Real-World Data Shows Improved Responses for Pembrolizumab/Chemo in TNBC

A study of patients who received the KEYNOTE-522 regimen showed an improved pathologic complete response in real-world data vs what study data showed.

Real world data accumulated from the regimen analyzed in the randomized, double-blind phase 3 KEYNOTE-522 trial (NCT03036488)—neoadjuvant pembrolizumab (Keytruda) with chemotherapy consisting of carboplatin, paclitaxel (Taxol), doxorubicin, epirubicin, and cyclophosphamide (Cytoxan)—demonstrated improved pathologic complete response (pCR) and a decrease in axillary node dissection (ALND) in patients with early-stage triple-negative breast cancer (TNBC), according to a study published in Annals of Surgical Oncology.¹

Of 240 identified patients, 86 received the KEYNOTE-522 regimen, and 154 received the control regimen. Patients who received the KEYNOTE-522 combination demonstrated a pCR of 59.3% vs 33.1% of patients in the control arm (odds ratio [OR], .34; 95% CI, 0.20-0.58; P = .0001). No notable difference was found with regards to breast conservation therapy (BCT), 32.1% in the KEYNOTE-522 group and 33.1% in the control group (P = .47). The KEYNOTE-522 regimen elicited a significantly lower ALND rate than the control arm of 25.6% vs 39.6%, respectively (P = .03).

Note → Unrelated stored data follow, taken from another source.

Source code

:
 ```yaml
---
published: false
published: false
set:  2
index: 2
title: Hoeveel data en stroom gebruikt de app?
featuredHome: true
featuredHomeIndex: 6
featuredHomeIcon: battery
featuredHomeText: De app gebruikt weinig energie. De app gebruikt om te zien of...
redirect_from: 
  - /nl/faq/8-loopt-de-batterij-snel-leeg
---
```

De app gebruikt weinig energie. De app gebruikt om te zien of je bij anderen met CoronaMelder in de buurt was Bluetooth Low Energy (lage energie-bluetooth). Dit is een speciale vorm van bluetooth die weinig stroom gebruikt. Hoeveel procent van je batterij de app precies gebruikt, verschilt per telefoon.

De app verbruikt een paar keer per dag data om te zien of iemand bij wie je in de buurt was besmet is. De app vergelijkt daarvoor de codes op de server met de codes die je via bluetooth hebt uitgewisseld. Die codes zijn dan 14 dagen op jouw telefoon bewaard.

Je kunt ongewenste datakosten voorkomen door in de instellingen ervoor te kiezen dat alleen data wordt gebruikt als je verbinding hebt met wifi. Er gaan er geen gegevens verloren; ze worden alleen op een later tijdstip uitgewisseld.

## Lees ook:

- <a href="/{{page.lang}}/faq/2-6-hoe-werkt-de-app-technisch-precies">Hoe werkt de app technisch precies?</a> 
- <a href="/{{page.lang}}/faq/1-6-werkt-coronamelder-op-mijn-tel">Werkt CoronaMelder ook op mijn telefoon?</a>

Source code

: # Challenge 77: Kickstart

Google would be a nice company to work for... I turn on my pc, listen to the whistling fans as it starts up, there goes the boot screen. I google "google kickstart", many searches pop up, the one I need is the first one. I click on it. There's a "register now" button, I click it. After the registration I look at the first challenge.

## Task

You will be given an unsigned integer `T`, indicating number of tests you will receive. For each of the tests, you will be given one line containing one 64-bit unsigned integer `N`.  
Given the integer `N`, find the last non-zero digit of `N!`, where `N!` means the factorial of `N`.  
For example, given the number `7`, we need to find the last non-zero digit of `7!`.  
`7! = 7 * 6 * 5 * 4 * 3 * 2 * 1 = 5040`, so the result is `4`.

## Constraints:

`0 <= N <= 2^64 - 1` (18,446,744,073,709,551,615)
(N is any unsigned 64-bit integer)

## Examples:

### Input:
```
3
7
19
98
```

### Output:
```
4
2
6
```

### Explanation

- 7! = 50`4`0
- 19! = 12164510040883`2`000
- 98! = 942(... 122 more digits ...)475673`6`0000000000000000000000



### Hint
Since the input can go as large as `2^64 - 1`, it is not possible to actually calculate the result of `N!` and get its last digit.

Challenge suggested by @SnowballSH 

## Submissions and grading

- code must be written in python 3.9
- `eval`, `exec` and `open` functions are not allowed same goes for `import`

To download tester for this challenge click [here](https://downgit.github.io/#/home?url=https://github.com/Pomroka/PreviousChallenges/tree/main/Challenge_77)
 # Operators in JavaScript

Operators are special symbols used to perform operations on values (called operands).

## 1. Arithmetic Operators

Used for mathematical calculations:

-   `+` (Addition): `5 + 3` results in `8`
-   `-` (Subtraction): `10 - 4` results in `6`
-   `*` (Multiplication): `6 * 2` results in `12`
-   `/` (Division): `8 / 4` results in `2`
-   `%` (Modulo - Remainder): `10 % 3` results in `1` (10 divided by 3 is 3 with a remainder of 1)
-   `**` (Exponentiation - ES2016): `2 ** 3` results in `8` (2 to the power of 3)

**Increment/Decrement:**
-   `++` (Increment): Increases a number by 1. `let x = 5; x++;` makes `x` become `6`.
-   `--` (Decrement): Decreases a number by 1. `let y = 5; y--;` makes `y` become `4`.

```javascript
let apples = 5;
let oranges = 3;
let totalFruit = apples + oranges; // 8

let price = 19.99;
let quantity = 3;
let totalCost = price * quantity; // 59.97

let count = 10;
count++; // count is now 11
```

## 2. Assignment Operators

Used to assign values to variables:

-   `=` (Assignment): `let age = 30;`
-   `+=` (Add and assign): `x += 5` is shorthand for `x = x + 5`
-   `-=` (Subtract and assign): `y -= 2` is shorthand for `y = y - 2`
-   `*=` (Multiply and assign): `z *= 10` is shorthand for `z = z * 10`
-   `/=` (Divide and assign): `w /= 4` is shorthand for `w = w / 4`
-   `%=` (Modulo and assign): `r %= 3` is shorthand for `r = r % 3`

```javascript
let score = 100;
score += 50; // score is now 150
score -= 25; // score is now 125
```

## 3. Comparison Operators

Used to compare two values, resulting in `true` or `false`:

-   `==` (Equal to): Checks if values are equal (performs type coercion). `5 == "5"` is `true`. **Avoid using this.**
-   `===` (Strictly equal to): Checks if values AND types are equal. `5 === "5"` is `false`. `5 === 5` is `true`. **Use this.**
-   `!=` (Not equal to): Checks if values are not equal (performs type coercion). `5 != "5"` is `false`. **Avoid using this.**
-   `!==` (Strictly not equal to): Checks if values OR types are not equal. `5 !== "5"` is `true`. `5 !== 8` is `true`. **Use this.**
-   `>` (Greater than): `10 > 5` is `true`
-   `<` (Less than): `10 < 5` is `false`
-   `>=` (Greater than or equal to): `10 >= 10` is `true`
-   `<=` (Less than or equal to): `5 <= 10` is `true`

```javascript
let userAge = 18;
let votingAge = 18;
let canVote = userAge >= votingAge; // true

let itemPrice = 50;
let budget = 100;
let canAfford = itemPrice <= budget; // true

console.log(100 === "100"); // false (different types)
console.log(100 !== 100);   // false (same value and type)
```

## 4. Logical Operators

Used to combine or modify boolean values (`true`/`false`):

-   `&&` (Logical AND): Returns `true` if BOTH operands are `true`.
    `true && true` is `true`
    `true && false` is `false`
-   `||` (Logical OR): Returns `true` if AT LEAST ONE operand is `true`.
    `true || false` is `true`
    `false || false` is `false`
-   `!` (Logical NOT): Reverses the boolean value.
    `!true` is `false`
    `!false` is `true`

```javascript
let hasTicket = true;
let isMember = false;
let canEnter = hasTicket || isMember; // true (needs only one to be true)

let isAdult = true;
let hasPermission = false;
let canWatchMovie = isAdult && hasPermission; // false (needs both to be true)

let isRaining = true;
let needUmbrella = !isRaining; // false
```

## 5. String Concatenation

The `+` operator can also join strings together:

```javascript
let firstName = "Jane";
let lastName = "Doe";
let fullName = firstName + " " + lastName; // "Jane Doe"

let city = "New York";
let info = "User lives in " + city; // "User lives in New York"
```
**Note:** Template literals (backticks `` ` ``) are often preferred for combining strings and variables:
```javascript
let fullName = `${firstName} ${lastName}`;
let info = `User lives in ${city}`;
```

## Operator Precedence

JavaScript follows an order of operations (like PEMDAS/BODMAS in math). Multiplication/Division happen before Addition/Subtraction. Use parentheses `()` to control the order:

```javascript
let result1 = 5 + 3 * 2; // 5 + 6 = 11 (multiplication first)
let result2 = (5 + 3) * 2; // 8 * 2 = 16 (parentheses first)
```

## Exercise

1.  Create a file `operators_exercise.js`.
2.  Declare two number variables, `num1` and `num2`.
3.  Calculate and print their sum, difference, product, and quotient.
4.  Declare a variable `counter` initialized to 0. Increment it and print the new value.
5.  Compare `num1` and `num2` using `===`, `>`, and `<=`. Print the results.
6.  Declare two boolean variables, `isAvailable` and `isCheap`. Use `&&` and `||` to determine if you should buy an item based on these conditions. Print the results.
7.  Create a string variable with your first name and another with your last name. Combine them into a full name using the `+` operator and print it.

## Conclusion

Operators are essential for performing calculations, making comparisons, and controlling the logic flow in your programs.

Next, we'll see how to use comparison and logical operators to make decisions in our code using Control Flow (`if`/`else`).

“[The KEYNOTE-522] regimen causes the cancer cells in the breast to respond in many patients with TNBC. We suddenly have a regimen that’s highly effective, and we had to adjust our approach accordingly,” Julie Lang, MD, professor of surgery and director of the Eastern Region of Cleveland Clinic’s Breast Cancer Program and chief of Breast Surgery at Hillcrest Hospital, wrote in an article published on the study.² “…We hope that our findings will help other hospitals design appropriate treatment plans for their own patients as they, too, adopt this new regimen.”

Data from a total of 240 patients diagnosed with stage II or III TNBC who underwent neoadjuvant treatment followed by surgery at the Cleveland Clinic was gathered. Data groupings were separated by those who received the KEYNOTE-522 regimen (n = 86) and those who were a part of the control group (n = 154).¹ The median age in the overall population (n = 240) was 56 years old; 66% of patients (n = 158) had T2 tumors; 83% (n = 200) were grade 3 via Nottingham grading score, 79% (n = 190) presented with a self-detected mass on presentation, and 46% (n = 110) had clinically involved lymph nodes at diagnosis.

All patients diagnosed with stage II or III TNBC between January 2019 and December 2022 who underwent neoadjuvant treatment and subsequent surgical intervention were enrolled in this study.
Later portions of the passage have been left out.